La correttezza di tale decisione venne ribadita nell’assemblea del 26 novembre 2013, alla quale l’attore partecipò esprimendo voto favorevole, tanto che vi fu approvazione all’unanimità (doc. 3 di parte convenuta), così come all’assemblea del 23 settembre 2016 nella quale, come s’è visto, il voto favorevole dell’attore fu espresso dalla delegata del medesimo (citato doc. 1 di parte attrice).
La partecipazione dell’attore a queste decisioni, con voto favorevole, costituisce ulteriore motivo, insuperabile, per reputare inoppugnabili le delibere di cui si tratta e, conseguentemente, per rigettare le domande proposte dall’attore, quale che sia l’ampiezza del contenuto delle medesime.

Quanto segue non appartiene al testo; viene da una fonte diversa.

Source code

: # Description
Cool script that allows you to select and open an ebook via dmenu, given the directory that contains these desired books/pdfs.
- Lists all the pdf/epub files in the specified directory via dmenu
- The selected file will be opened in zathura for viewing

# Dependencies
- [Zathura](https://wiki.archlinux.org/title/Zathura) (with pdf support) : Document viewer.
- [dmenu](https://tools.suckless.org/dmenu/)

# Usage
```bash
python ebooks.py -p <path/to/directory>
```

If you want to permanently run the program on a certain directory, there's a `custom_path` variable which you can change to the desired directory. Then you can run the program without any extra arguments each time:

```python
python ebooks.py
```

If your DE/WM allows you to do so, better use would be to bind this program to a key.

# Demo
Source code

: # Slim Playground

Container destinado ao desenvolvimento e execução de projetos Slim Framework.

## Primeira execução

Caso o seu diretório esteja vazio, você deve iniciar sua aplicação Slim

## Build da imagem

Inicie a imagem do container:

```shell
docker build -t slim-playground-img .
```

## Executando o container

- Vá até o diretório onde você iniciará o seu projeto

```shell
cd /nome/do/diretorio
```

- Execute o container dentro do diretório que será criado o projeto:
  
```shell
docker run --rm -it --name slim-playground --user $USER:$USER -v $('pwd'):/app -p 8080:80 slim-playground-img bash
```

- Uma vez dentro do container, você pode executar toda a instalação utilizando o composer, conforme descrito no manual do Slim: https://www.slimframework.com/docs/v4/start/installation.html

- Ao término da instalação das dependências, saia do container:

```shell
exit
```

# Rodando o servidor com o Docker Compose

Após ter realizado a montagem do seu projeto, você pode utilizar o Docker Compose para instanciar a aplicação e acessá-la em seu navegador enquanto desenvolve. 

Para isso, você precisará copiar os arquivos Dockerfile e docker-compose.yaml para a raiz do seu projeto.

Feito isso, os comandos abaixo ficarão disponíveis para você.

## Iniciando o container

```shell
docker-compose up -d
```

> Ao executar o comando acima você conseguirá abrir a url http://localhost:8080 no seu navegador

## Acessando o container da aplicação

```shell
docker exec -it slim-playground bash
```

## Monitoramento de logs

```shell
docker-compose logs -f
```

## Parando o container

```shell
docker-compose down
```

L’eccezione di prescrizione del credito relativo alle spese straordinarie di rifacimento del cortile.
L’eccezione di cui si tratta va dichiarata inammissibile perché l’estinzione del credito per intervenuta prescrizione avrebbe dovuto essere fatta valere in sede di opposizione al decreto che ha ingiunto all’attore di pagare le spese di cui si tratta e che non è stato opposto da (…).
Oltre che inammissibile, l’eccezione è di formulazione generica e appare comunque infondata, posto che il credito del condominio è nato dall’approvazione del consuntivo dei lavori con la citata Delib. del 23 settembre 2016 e non al momento della decisione di eseguire quelle opere.
Le spese di lite
La totale soccombenza dell’attore ne comporta la condanna alla refusione delle spese di lite sopportate dal condominio, che vengono liquidate in dispositivo in conformità alla nota depositata, rispettosa del tariffario professionale secondo il valore indeterminato indicato da parte attrice all’atto dell’iscrizione a ruolo del giudizio.
Secondo il medesimo criterio di soccombenza devono essere definitivamente poste a carico di parte attrice, per intero, le spese della consulenza tecnica d’ufficio già liquidate in corso di causa, poste provvisoriamente a carico in via solidale tra le parti. Non v’è alcun motivo per disporre diversamente rispetto al criterio di soccombenza, nonostante parte attrice non abbia richiesto tale mezzo di prova: invero la consulenza è stata indispensabile a fronte del fatto che l’attore ha insistito nel disconoscimento della propria sottoscrizione nonostante la chiara deposizione della testimone R. e per tale motivo (v. verbale dell’udienza del 27 aprile 2022 durante la quale questo giudice ha subordinato la consulenza alla conferma del disconoscimento dopo la deposizione già prevista e v. verbale della successiva udienza del 25 maggio 2022).
PER QUESTI MOTIVI
il Tribunale di Pavia, in composizione monocratica, definitivamente pronunciando nella causa promossa da (…) con atto di citazione notificato al Condominio (…) così decide, disattesa o assorbita ogni altra conclusione delle parti:
1) dichiara inammissibili le domande di parte attrice relative alle delibere diverse da quelle assunte durante le assemblee del 23 settembre 2016 e del 17 ottobre 2019 e all’eccezione di prescrizione del credito;
2) respinge le altre domande di parte attrice;
3) condanna (…) a rifondere al Condominio (…) le spese di lite, che liquida in Euro 7.616,00 per compensi e in Euro 98,00 per esborsi;
4) pone definitivamente a carico di parte attrice tutte le spese di c.t.u. già liquidate in corso di causa;
5) dispone che la cancelleria restituisca gli originali dei documenti conservati in cassaforte a ognuna delle parti che li ha depositati.
Così deciso in Pavia il 24 aprile 2023.
Depositata in Cancelleria il 24 aprile 2023.